Only the lines that hold "Basic" should be in the answer, each copied from the data below.

START RECORDS SUPPLIED

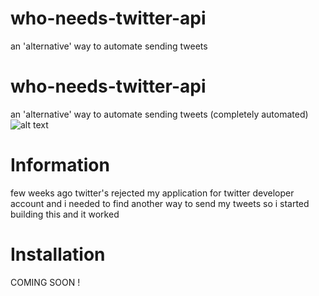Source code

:# who-needs-twitter-api
an 'alternative' way to automate sending tweets
# who-needs-twitter-api
an 'alternative' way to automate sending tweets
(completely automated)
 ![alt text](https://github.com/mcanwoo/who-needs-twitter-api/blob/master/stat.gif?raw=true "sends it")

# Information
few weeks ago twitter's rejected my application for twitter developer account and i needed to find another way to send my tweets so i started building this and it worked 

# Installation

COMING SOON !

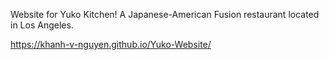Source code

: Website for Yuko Kitchen! A Japanese-American Fusion restaurant located in Los Angeles.

https://khanh-v-nguyen.github.io/Yuko-Website/
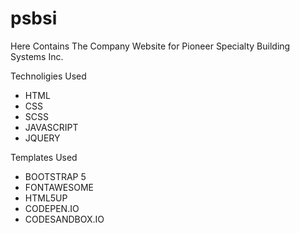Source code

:# psbsi
Here Contains The Company Website for Pioneer Specialty Building Systems Inc.

Technoligies Used
  - HTML
  - CSS
  - SCSS
  - JAVASCRIPT
  - JQUERY

Templates Used
  - BOOTSTRAP 5
  - FONTAWESOME
  - HTML5UP
  - CODEPEN.IO
  - CODESANDBOX.IO
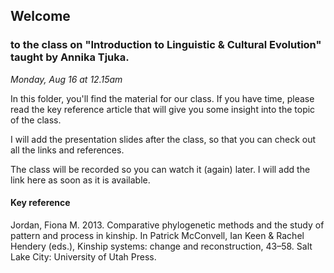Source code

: ## Welcome 
### to the class on "Introduction to Linguistic & Cultural Evolution" taught by Annika Tjuka.

_Monday, Aug 16 at 12.15am_

In this folder, you'll find the material for our class. If you have time, please read the key reference article that will give you some insight into the topic of the class.

I will add the presentation slides after the class, so that you can check out all the links and references.

The class will be recorded so you can watch it (again) later. I will add the link here as soon as it is available.

#### Key reference

Jordan, Fiona M. 2013. Comparative phylogenetic methods and the study of pattern and process in kinship. In Patrick McConvell, Ian Keen & Rachel Hendery (eds.), Kinship systems: change and reconstruction, 43–58. Salt Lake City: University of Utah Press.
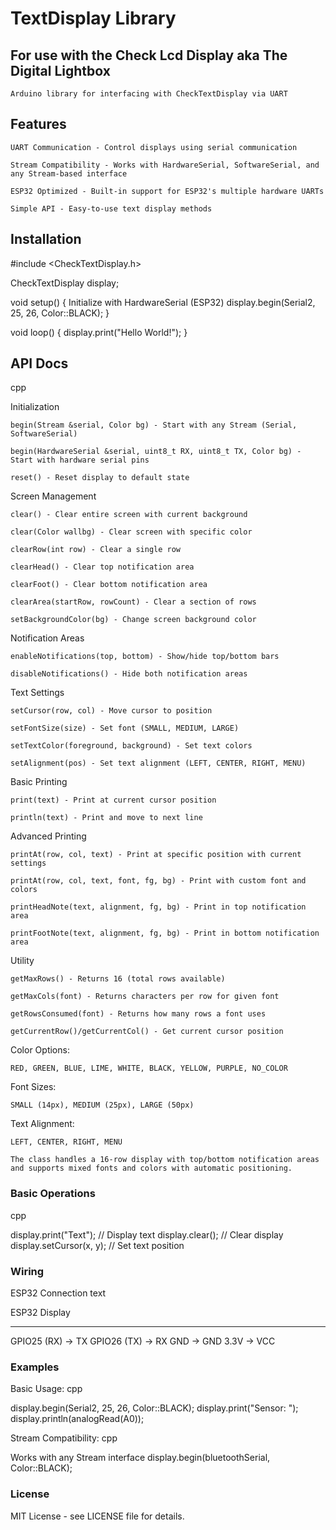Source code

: # TextDisplay Library 
## For use with the Check Lcd Display aka The Digital Lightbox 

    Arduino library for interfacing with CheckTextDisplay via UART

## Features

    UART Communication - Control displays using serial communication

    Stream Compatibility - Works with HardwareSerial, SoftwareSerial, and any Stream-based interface

    ESP32 Optimized - Built-in support for ESP32's multiple hardware UARTs

    Simple API - Easy-to-use text display methods

## Installation

#include <CheckTextDisplay.h>

CheckTextDisplay display;

void setup() {
    Initialize with HardwareSerial (ESP32)
    display.begin(Serial2, 25, 26, Color::BLACK);
}

void loop() {
    display.print("Hello World!");
}

## API Docs
cpp

Initialization

    begin(Stream &serial, Color bg) - Start with any Stream (Serial, SoftwareSerial)

    begin(HardwareSerial &serial, uint8_t RX, uint8_t TX, Color bg) - Start with hardware serial pins

    reset() - Reset display to default state

Screen Management

    clear() - Clear entire screen with current background

    clear(Color wallbg) - Clear screen with specific color

    clearRow(int row) - Clear a single row

    clearHead() - Clear top notification area

    clearFoot() - Clear bottom notification area

    clearArea(startRow, rowCount) - Clear a section of rows

    setBackgroundColor(bg) - Change screen background color

Notification Areas

    enableNotifications(top, bottom) - Show/hide top/bottom bars

    disableNotifications() - Hide both notification areas

Text Settings

    setCursor(row, col) - Move cursor to position

    setFontSize(size) - Set font (SMALL, MEDIUM, LARGE)

    setTextColor(foreground, background) - Set text colors

    setAlignment(pos) - Set text alignment (LEFT, CENTER, RIGHT, MENU)

Basic Printing

    print(text) - Print at current cursor position

    println(text) - Print and move to next line

Advanced Printing

    printAt(row, col, text) - Print at specific position with current settings

    printAt(row, col, text, font, fg, bg) - Print with custom font and colors

    printHeadNote(text, alignment, fg, bg) - Print in top notification area

    printFootNote(text, alignment, fg, bg) - Print in bottom notification area

Utility

    getMaxRows() - Returns 16 (total rows available)

    getMaxCols(font) - Returns characters per row for given font

    getRowsConsumed(font) - Returns how many rows a font uses

    getCurrentRow()/getCurrentCol() - Get current cursor position

Color Options:

    RED, GREEN, BLUE, LIME, WHITE, BLACK, YELLOW, PURPLE, NO_COLOR
Font Sizes:

    SMALL (14px), MEDIUM (25px), LARGE (50px)
Text Alignment:

    LEFT, CENTER, RIGHT, MENU

    The class handles a 16-row display with top/bottom notification areas and supports mixed fonts and colors with automatic positioning.

### Basic Operations
cpp

display.print("Text");      // Display text
display.clear();           // Clear display
display.setCursor(x, y);   // Set text position

### Wiring
ESP32 Connection
text

ESP32          Display
-----          -------
GPIO25 (RX) -> TX
GPIO26 (TX) -> RX
GND        -> GND
3.3V       -> VCC

### Examples

Basic Usage:
cpp

display.begin(Serial2, 25, 26, Color::BLACK);
display.print("Sensor: ");
display.println(analogRead(A0));

Stream Compatibility:
cpp

Works with any Stream interface
display.begin(bluetoothSerial, Color::BLACK);

### License

MIT License - see LICENSE file for details.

END RECORDS SUPPLIED

(SOLUTION TO THIS TASK)
Basic Printing
### Basic Operations
Basic Usage:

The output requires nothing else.